Work task: After going through the data below, state how many lines contain "sensores", and nothing else.

[Records from a dataset]
%%
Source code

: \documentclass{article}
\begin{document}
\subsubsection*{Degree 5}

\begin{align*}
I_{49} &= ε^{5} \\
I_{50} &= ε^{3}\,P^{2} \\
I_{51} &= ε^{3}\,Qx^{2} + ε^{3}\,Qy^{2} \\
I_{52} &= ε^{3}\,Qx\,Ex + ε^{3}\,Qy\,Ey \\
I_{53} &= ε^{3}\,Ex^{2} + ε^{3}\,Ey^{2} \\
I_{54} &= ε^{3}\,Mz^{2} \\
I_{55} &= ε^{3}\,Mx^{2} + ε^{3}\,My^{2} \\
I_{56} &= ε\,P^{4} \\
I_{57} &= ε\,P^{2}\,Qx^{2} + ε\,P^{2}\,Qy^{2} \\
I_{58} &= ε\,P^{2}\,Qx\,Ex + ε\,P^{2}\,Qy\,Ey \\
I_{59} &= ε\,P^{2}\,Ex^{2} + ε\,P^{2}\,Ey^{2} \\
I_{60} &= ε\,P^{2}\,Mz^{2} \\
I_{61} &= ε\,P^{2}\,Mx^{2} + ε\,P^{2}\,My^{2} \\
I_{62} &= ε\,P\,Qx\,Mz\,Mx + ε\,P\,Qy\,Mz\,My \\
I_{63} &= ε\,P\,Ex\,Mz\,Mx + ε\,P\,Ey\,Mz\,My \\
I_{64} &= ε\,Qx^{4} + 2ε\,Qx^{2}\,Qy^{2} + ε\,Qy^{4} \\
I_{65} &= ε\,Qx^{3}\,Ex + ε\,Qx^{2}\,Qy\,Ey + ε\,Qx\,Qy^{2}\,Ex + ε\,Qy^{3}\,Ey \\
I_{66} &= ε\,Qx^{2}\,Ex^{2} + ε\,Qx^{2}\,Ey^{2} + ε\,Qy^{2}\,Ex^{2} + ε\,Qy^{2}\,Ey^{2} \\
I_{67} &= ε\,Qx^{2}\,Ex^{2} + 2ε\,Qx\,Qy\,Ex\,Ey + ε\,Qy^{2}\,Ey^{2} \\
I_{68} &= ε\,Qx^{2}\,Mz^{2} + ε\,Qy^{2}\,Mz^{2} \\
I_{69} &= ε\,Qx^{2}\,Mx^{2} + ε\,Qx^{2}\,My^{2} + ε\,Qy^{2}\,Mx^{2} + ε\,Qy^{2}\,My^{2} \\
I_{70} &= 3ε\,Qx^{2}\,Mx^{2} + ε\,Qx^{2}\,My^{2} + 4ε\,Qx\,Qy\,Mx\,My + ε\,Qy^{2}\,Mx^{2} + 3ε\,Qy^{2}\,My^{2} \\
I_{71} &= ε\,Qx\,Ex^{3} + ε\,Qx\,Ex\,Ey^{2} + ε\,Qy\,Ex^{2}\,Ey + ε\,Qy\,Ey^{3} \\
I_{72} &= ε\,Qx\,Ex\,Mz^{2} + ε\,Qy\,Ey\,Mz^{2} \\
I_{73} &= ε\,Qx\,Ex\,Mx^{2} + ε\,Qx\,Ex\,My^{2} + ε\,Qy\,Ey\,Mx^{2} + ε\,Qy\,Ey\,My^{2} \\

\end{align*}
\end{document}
%%
%%
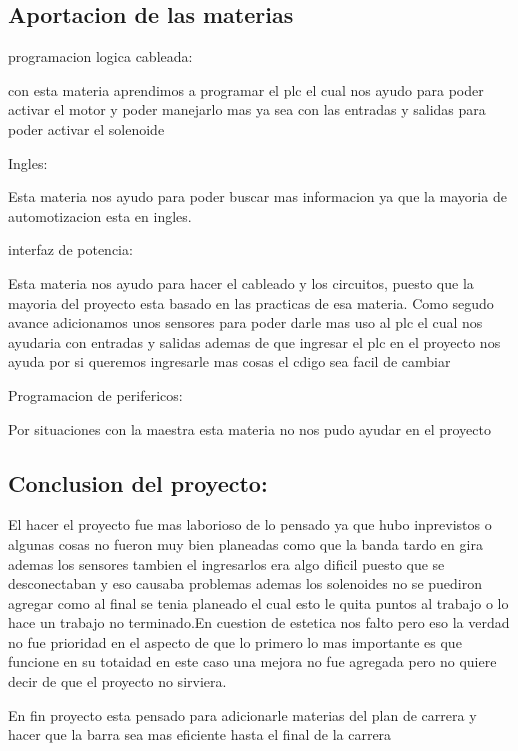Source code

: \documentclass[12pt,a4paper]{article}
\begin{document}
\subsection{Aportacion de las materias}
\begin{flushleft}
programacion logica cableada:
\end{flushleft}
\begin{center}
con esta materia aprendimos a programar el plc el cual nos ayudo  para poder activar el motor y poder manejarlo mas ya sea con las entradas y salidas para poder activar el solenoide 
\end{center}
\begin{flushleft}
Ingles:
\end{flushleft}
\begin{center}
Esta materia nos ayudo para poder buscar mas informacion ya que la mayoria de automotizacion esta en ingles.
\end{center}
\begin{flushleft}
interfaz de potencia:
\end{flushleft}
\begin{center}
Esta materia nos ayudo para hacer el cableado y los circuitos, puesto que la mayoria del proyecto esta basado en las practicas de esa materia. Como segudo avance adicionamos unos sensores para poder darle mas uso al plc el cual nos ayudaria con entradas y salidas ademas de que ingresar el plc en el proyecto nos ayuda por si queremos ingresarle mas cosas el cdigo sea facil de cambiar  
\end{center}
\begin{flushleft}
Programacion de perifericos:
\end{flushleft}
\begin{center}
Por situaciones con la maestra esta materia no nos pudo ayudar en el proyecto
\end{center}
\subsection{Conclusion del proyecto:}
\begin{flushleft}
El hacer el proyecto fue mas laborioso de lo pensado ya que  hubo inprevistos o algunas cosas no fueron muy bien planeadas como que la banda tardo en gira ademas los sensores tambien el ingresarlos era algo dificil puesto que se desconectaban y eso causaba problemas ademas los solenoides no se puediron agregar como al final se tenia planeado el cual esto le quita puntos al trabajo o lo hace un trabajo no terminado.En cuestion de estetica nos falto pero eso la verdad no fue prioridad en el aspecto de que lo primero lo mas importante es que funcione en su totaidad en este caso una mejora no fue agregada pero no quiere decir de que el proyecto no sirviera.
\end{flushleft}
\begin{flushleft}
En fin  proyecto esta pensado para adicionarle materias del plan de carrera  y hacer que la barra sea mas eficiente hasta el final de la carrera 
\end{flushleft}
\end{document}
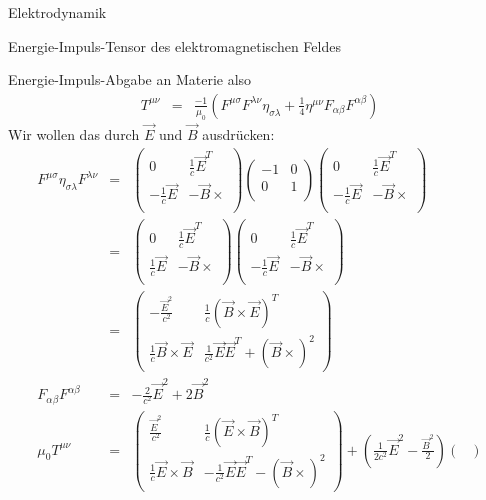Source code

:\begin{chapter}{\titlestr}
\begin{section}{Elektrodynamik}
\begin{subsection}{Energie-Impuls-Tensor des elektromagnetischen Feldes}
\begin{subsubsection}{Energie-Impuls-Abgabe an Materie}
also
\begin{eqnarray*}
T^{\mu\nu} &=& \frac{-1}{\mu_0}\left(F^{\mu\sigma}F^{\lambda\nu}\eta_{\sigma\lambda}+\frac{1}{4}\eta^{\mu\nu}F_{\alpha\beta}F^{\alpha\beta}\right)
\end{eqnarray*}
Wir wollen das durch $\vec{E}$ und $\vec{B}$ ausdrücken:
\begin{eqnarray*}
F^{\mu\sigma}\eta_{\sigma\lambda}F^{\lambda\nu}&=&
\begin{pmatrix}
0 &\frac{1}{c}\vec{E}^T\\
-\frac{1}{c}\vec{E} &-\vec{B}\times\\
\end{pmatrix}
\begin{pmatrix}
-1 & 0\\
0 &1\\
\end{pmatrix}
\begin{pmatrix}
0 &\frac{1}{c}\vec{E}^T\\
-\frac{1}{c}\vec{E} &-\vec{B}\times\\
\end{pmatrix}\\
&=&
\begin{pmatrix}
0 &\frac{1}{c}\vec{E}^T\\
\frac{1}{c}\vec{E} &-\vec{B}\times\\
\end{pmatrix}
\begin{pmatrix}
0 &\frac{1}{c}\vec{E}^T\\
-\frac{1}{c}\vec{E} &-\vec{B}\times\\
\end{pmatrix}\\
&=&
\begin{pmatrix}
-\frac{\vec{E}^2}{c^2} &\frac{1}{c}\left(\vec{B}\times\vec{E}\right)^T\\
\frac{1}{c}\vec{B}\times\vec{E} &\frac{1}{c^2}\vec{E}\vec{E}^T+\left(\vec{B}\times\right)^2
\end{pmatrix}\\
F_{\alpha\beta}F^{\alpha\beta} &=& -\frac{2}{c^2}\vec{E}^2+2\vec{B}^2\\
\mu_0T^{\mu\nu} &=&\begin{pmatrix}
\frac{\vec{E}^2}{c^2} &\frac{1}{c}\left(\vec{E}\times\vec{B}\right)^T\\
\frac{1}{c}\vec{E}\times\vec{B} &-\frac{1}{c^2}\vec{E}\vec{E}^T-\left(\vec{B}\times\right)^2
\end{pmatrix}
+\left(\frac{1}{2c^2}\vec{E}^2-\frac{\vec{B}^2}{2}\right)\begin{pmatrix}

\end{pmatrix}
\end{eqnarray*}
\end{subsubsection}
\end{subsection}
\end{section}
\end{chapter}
%%
Problem solution: 2